**TASK GOAL**
Please go over the material below and count each line with the string "make", giving only the total.

===

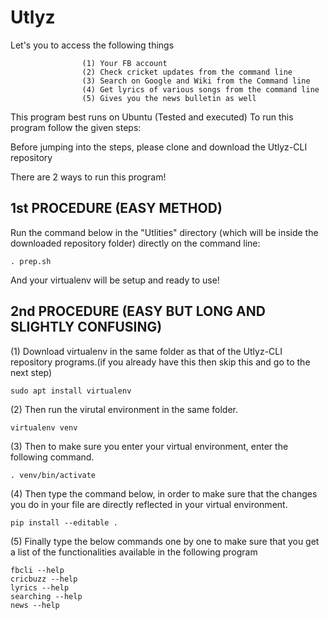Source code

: # Utlyz
Let's you to access the following things
                    
                    (1) Your FB account
                    (2) Check cricket updates from the command line
                    (3) Search on Google and Wiki from the Command line
                    (4) Get lyrics of various songs from the command line
                    (5) Gives you the news bulletin as well

This program best runs on Ubuntu (Tested and executed)
To run this program follow the given steps:

Before jumping into the steps, please clone and download the Utlyz-CLI repository

There are 2 ways to run this program!
## 1st PROCEDURE (EASY METHOD)
Run the command below in the  "Utlities" directory (which will be inside the downloaded repository folder) directly on the command line:

    . prep.sh
    
And your virtualenv will be setup and ready to use!

## 2nd PROCEDURE (EASY BUT LONG AND SLIGHTLY CONFUSING)

(1) Download virtualenv in the same folder as that of the Utlyz-CLI repository programs.(if you already have this then skip this and go to the next step)

    sudo apt install virtualenv
    
    
(2) Then run the virutal environment in the same folder.

    virtualenv venv
    
(3) Then to make sure you enter your virtual environment, enter the following command.

    . venv/bin/activate
    
(4) Then type the command below, in order to make sure that the changes you do in your file are directly reflected in your virtual environment.

    pip install --editable .
    
    
(5) Finally type the below commands one by one to make sure that you get a list of the functionalities available in the following program

    fbcli --help
    cricbuzz --help
    lyrics --help
    searching --help
    news --help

===

**FINAL ANSWER**
3